• [TASK GOAL]:
Locate the string "branch" in the listing below. Copy every line where it is found.

--------

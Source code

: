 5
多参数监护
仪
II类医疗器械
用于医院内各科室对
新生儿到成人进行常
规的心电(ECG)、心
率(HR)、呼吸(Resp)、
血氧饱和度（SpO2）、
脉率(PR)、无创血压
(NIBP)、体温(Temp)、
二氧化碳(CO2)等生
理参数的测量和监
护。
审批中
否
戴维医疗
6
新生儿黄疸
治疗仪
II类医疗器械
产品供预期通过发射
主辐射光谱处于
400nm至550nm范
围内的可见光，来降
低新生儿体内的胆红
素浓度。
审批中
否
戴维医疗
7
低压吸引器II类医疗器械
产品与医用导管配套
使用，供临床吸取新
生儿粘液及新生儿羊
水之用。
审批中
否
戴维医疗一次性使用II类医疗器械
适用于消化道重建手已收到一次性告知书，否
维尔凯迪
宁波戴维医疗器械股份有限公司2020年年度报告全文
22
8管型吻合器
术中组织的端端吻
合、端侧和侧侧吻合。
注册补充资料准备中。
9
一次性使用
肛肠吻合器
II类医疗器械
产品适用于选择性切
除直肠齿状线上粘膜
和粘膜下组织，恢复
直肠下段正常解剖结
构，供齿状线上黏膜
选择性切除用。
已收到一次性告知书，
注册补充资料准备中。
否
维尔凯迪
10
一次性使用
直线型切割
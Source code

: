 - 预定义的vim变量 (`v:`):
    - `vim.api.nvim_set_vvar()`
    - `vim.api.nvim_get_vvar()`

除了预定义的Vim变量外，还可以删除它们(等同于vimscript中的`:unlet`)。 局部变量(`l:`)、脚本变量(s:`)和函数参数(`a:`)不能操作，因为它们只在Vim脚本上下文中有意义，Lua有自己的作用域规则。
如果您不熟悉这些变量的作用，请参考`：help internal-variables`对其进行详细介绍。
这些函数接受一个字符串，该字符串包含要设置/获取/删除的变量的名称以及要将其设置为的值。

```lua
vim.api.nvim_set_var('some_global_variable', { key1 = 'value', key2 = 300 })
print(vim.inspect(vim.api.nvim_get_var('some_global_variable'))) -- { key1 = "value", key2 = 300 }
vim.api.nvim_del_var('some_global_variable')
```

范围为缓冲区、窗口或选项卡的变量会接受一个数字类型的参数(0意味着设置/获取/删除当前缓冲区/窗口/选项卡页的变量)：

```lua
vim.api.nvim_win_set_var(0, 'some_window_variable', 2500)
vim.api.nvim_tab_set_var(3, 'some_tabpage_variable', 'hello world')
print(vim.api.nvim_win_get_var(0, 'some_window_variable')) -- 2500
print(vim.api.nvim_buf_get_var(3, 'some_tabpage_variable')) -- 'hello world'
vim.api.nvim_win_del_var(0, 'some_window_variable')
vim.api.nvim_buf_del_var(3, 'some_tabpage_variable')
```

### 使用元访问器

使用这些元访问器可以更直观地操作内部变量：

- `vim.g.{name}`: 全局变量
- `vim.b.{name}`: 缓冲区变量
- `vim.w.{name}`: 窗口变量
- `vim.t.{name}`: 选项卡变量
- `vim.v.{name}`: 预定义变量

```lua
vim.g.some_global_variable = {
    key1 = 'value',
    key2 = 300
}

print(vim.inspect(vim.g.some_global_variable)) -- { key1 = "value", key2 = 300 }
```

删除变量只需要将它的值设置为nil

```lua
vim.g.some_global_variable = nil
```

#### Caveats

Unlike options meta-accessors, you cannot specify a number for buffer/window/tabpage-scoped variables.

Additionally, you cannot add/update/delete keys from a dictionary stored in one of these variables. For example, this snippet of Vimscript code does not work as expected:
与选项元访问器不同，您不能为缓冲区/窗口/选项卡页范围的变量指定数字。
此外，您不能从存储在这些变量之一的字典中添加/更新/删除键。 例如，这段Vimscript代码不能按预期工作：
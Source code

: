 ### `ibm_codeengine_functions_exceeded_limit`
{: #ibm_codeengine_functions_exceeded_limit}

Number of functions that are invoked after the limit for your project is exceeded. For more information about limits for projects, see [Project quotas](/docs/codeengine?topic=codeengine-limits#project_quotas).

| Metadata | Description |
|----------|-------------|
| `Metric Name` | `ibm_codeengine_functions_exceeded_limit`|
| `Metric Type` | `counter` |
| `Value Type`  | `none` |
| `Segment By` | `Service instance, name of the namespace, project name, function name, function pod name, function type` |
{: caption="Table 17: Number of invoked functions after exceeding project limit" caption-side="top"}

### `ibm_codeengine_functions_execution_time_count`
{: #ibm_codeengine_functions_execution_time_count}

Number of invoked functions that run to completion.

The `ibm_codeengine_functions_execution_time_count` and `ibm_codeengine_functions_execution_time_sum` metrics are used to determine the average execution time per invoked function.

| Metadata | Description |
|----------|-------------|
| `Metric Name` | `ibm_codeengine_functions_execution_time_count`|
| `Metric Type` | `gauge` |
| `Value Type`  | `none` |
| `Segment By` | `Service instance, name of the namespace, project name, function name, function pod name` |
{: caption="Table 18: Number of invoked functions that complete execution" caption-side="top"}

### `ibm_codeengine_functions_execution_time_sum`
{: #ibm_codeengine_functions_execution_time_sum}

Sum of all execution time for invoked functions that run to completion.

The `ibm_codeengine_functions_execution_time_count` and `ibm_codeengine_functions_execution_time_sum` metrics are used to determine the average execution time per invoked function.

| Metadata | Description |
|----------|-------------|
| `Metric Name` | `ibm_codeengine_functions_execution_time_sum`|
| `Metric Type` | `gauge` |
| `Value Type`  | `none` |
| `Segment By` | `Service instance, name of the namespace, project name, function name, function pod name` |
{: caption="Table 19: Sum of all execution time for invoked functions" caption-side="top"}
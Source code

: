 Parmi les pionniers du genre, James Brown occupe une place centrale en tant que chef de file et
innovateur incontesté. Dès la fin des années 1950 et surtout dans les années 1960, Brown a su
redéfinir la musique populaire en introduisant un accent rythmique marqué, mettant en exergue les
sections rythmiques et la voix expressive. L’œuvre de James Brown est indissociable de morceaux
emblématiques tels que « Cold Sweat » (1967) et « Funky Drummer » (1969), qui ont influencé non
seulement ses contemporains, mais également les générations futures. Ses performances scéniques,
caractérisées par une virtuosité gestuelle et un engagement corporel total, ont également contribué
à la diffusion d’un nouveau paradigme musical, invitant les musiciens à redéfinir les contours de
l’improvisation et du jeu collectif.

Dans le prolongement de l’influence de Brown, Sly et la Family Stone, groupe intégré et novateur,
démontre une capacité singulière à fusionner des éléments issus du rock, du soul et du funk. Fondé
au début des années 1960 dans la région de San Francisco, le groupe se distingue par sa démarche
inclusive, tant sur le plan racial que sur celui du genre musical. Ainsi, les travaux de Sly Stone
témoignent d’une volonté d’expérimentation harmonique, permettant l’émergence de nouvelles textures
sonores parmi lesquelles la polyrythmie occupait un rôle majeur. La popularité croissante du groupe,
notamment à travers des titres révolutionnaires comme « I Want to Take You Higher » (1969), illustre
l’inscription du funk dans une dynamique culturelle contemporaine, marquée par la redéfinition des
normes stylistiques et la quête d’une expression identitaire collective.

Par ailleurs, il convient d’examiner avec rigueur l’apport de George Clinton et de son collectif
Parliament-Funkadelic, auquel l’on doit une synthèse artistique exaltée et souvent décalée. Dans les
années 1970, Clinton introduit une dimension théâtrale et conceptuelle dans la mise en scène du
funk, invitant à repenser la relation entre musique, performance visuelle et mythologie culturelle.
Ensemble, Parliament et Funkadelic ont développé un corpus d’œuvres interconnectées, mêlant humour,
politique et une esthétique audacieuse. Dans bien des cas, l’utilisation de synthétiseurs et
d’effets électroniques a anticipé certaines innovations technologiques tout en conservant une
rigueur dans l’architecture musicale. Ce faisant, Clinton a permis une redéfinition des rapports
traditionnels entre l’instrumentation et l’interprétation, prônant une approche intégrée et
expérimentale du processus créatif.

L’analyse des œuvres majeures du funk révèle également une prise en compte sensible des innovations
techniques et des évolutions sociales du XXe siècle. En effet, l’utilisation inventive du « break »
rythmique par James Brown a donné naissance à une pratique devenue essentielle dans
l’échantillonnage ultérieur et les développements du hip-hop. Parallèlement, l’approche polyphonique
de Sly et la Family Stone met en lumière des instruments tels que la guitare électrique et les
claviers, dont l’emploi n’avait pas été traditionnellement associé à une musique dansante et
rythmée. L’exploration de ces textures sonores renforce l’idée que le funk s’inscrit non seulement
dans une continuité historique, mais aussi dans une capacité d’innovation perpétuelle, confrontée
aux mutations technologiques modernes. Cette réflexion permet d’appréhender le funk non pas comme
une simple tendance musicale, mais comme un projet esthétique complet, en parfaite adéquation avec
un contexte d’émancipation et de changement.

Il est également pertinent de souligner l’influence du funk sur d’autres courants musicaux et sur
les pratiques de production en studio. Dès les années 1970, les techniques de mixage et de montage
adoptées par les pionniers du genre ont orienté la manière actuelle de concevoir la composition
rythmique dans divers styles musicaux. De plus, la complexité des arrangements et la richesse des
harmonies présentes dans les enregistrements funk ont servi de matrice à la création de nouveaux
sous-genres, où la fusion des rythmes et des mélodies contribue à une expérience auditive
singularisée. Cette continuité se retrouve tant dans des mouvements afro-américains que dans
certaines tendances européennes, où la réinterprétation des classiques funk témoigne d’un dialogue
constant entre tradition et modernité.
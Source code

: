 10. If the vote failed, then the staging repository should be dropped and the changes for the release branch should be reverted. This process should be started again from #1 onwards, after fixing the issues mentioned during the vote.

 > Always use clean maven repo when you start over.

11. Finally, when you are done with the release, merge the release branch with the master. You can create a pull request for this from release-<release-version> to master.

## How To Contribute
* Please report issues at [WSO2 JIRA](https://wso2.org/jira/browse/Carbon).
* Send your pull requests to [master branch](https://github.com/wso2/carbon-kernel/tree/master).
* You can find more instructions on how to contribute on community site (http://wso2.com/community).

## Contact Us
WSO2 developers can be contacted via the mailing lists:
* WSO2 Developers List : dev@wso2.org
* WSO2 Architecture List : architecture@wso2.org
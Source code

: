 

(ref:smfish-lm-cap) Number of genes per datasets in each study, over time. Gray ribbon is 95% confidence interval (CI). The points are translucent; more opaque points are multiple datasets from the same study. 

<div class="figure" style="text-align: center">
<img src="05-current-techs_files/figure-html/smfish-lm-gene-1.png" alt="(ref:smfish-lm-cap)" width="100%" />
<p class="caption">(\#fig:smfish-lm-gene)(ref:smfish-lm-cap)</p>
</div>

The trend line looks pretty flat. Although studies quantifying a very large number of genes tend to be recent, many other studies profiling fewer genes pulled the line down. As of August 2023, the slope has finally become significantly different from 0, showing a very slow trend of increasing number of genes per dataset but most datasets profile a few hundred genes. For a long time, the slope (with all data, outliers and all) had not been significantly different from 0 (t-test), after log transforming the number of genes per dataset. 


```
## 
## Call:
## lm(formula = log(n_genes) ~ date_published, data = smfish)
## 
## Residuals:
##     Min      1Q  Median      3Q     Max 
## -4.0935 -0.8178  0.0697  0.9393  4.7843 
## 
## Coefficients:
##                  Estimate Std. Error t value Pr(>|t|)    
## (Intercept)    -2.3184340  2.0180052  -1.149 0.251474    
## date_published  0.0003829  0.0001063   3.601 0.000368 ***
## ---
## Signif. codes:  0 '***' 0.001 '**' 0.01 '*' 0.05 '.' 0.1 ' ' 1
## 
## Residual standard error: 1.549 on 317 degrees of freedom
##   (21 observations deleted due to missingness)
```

--------

• [OUTPUT FOR THIS EXERCISE]:
: 10. If the vote failed, then the staging repository should be dropped and the changes for the release branch should be reverted. This process should be started again from #1 onwards, after fixing the issues mentioned during the vote.
11. Finally, when you are done with the release, merge the release branch with the master. You can create a pull request for this from release-<release-version> to master.
* Send your pull requests to [master branch](https://github.com/wso2/carbon-kernel/tree/master).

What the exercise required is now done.